Action item =
The records that follow are to be given again exactly.

Working data =
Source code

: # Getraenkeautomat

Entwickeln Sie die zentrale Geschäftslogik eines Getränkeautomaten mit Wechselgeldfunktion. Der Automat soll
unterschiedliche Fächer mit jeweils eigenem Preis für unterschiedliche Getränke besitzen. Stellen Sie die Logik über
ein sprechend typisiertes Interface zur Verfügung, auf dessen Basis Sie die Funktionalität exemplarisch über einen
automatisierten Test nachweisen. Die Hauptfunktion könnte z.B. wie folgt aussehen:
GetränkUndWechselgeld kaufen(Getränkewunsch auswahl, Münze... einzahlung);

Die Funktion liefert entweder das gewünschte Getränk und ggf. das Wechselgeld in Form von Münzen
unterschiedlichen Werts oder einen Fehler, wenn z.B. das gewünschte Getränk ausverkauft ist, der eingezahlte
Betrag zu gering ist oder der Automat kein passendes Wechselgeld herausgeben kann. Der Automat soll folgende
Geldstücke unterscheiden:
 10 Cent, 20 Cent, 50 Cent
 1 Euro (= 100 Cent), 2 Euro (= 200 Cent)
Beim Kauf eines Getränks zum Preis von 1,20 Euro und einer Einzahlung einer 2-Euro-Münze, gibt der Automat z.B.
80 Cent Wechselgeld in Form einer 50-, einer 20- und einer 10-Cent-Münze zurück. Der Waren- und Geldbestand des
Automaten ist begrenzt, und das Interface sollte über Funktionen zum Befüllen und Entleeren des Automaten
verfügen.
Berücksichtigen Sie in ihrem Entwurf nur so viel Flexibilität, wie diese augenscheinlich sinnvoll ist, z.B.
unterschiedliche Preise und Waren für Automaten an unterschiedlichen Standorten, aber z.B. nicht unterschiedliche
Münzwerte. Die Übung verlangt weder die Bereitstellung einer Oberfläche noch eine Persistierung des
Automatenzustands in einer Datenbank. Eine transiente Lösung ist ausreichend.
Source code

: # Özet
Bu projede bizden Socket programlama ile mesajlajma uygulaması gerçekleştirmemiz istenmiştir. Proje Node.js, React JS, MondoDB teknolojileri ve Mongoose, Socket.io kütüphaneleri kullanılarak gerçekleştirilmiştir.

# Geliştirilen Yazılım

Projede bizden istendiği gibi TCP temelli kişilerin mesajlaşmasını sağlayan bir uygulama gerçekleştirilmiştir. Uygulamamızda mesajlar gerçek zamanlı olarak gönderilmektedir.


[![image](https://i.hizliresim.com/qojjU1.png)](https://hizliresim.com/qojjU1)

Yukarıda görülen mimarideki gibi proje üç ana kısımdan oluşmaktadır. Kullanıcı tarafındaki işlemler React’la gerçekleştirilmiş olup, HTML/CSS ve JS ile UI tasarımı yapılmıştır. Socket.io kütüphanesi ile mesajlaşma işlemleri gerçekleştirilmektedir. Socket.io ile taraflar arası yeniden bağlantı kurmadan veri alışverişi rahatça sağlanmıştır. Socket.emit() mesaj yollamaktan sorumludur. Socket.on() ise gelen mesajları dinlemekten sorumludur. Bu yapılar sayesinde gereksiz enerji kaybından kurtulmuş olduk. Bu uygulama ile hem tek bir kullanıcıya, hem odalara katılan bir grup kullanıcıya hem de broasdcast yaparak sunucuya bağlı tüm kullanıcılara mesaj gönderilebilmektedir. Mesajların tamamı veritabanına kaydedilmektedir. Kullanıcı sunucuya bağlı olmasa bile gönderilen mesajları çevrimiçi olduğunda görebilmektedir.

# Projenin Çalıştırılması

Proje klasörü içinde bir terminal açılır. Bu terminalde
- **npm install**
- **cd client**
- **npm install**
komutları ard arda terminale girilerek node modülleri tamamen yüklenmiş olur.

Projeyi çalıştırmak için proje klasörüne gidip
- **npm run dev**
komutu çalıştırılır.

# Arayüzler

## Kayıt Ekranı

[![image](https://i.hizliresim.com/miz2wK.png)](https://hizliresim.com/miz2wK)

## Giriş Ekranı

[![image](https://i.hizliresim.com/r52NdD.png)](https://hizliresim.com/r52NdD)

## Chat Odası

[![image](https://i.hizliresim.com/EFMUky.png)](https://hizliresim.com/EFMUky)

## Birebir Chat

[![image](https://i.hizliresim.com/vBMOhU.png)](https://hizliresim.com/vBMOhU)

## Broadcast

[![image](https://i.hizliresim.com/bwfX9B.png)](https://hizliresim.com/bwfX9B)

Task output =
Source code

: # Getraenkeautomat

Entwickeln Sie die zentrale Geschäftslogik eines Getränkeautomaten mit Wechselgeldfunktion. Der Automat soll
unterschiedliche Fächer mit jeweils eigenem Preis für unterschiedliche Getränke besitzen. Stellen Sie die Logik über
ein sprechend typisiertes Interface zur Verfügung, auf dessen Basis Sie die Funktionalität exemplarisch über einen
automatisierten Test nachweisen. Die Hauptfunktion könnte z.B. wie folgt aussehen:
GetränkUndWechselgeld kaufen(Getränkewunsch auswahl, Münze... einzahlung);

Die Funktion liefert entweder das gewünschte Getränk und ggf. das Wechselgeld in Form von Münzen
unterschiedlichen Werts oder einen Fehler, wenn z.B. das gewünschte Getränk ausverkauft ist, der eingezahlte
Betrag zu gering ist oder der Automat kein passendes Wechselgeld herausgeben kann. Der Automat soll folgende
Geldstücke unterscheiden:
 10 Cent, 20 Cent, 50 Cent
 1 Euro (= 100 Cent), 2 Euro (= 200 Cent)
Beim Kauf eines Getränks zum Preis von 1,20 Euro und einer Einzahlung einer 2-Euro-Münze, gibt der Automat z.B.
80 Cent Wechselgeld in Form einer 50-, einer 20- und einer 10-Cent-Münze zurück. Der Waren- und Geldbestand des
Automaten ist begrenzt, und das Interface sollte über Funktionen zum Befüllen und Entleeren des Automaten
verfügen.
Berücksichtigen Sie in ihrem Entwurf nur so viel Flexibilität, wie diese augenscheinlich sinnvoll ist, z.B.
unterschiedliche Preise und Waren für Automaten an unterschiedlichen Standorten, aber z.B. nicht unterschiedliche
Münzwerte. Die Übung verlangt weder die Bereitstellung einer Oberfläche noch eine Persistierung des
Automatenzustands in einer Datenbank. Eine transiente Lösung ist ausreichend.
Source code

: # Özet
Bu projede bizden Socket programlama ile mesajlajma uygulaması gerçekleştirmemiz istenmiştir. Proje Node.js, React JS, MondoDB teknolojileri ve Mongoose, Socket.io kütüphaneleri kullanılarak gerçekleştirilmiştir.

# Geliştirilen Yazılım

Projede bizden istendiği gibi TCP temelli kişilerin mesajlaşmasını sağlayan bir uygulama gerçekleştirilmiştir. Uygulamamızda mesajlar gerçek zamanlı olarak gönderilmektedir.


[![image](https://i.hizliresim.com/qojjU1.png)](https://hizliresim.com/qojjU1)

Yukarıda görülen mimarideki gibi proje üç ana kısımdan oluşmaktadır. Kullanıcı tarafındaki işlemler React’la gerçekleştirilmiş olup, HTML/CSS ve JS ile UI tasarımı yapılmıştır. Socket.io kütüphanesi ile mesajlaşma işlemleri gerçekleştirilmektedir. Socket.io ile taraflar arası yeniden bağlantı kurmadan veri alışverişi rahatça sağlanmıştır. Socket.emit() mesaj yollamaktan sorumludur. Socket.on() ise gelen mesajları dinlemekten sorumludur. Bu yapılar sayesinde gereksiz enerji kaybından kurtulmuş olduk. Bu uygulama ile hem tek bir kullanıcıya, hem odalara katılan bir grup kullanıcıya hem de broasdcast yaparak sunucuya bağlı tüm kullanıcılara mesaj gönderilebilmektedir. Mesajların tamamı veritabanına kaydedilmektedir. Kullanıcı sunucuya bağlı olmasa bile gönderilen mesajları çevrimiçi olduğunda görebilmektedir.

# Projenin Çalıştırılması

Proje klasörü içinde bir terminal açılır. Bu terminalde
- **npm install**
- **cd client**
- **npm install**
komutları ard arda terminale girilerek node modülleri tamamen yüklenmiş olur.

Projeyi çalıştırmak için proje klasörüne gidip
- **npm run dev**
komutu çalıştırılır.

# Arayüzler

## Kayıt Ekranı

[![image](https://i.hizliresim.com/miz2wK.png)](https://hizliresim.com/miz2wK)

## Giriş Ekranı

[![image](https://i.hizliresim.com/r52NdD.png)](https://hizliresim.com/r52NdD)

## Chat Odası

[![image](https://i.hizliresim.com/EFMUky.png)](https://hizliresim.com/EFMUky)

## Birebir Chat

[![image](https://i.hizliresim.com/vBMOhU.png)](https://hizliresim.com/vBMOhU)

## Broadcast

[![image](https://i.hizliresim.com/bwfX9B.png)](https://hizliresim.com/bwfX9B)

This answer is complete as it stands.